╭─ Data excerpts
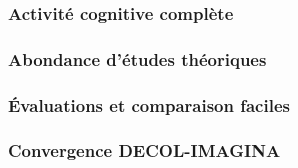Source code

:\subsubsection{Activité cognitive complète}

\subsubsection{Abondance d'études théoriques}

\subsubsection{Évaluations et comparaison faciles}

\subsubsection{Convergence DECOL-IMAGINA}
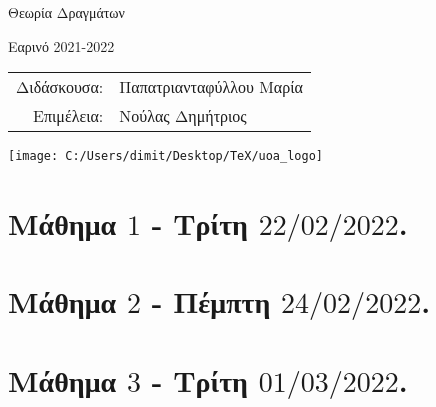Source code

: \documentclass[oneside,a4paper]{article}
\begin{document}
	
	
	\begin{framed}	
		\begin{center}
			\huge Θεωρία Δραγμάτων
		\end{center}
		\begin{center}
			 Εαρινό 2021-2022
		\end{center}
		\vspace{0.3truecm}
		\begin{center}
\begin{tabular}{rl}
    Διδάσκουσα:& Παπατριανταφύλλου Μαρία\\
    Επιμέλεια:& Νούλας Δημήτριος
\end{tabular}
\end{center}
		\vspace{0.3truecm}
	\end{framed}
	\vspace*{\fill}
	\begin{center}
	\texttt{[image: C:/Users/dimit/Desktop/TeX/uoa\_logo]}
	\end{center}
\vspace{1cm}
\pagebreak

\section*{Μάθημα $1$ - Τρίτη $22/02/2022$.}
\vspace{0.3truecm}


\pagebreak


\section*{Μάθημα $2$ - Πέμπτη $24/02/2022$.}
\vspace{0.3truecm}


\pagebreak

\section*{Μάθημα $3$ - Τρίτη $01/03/2022$.}
\vspace{0.3truecm}

\end{document}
╰─
> Prompt:
Write the entries out again word for word. Omit all pictures from them.

> Response below:
Source code

:\subsubsection{Activité cognitive complète}

\subsubsection{Abondance d'études théoriques}

\subsubsection{Évaluations et comparaison faciles}

\subsubsection{Convergence DECOL-IMAGINA}
Source code

: \documentclass[oneside,a4paper]{article}
\begin{document}
	
	
	\begin{framed}	
		\begin{center}
			\huge Θεωρία Δραγμάτων
		\end{center}
		\begin{center}
			 Εαρινό 2021-2022
		\end{center}
		\vspace{0.3truecm}
		\begin{center}
\begin{tabular}{rl}
    Διδάσκουσα:& Παπατριανταφύλλου Μαρία\\
    Επιμέλεια:& Νούλας Δημήτριος
\end{tabular}
\end{center}
		\vspace{0.3truecm}
	\end{framed}
	\vspace*{\fill}
	\begin{center}
	\texttt{[image: C:/Users/dimit/Desktop/TeX/uoa\_logo]}
	\end{center}
\vspace{1cm}
\pagebreak

\section*{Μάθημα $1$ - Τρίτη $22/02/2022$.}
\vspace{0.3truecm}


\pagebreak


\section*{Μάθημα $2$ - Πέμπτη $24/02/2022$.}
\vspace{0.3truecm}


\pagebreak

\section*{Μάθημα $3$ - Τρίτη $01/03/2022$.}
\vspace{0.3truecm}

\end{document}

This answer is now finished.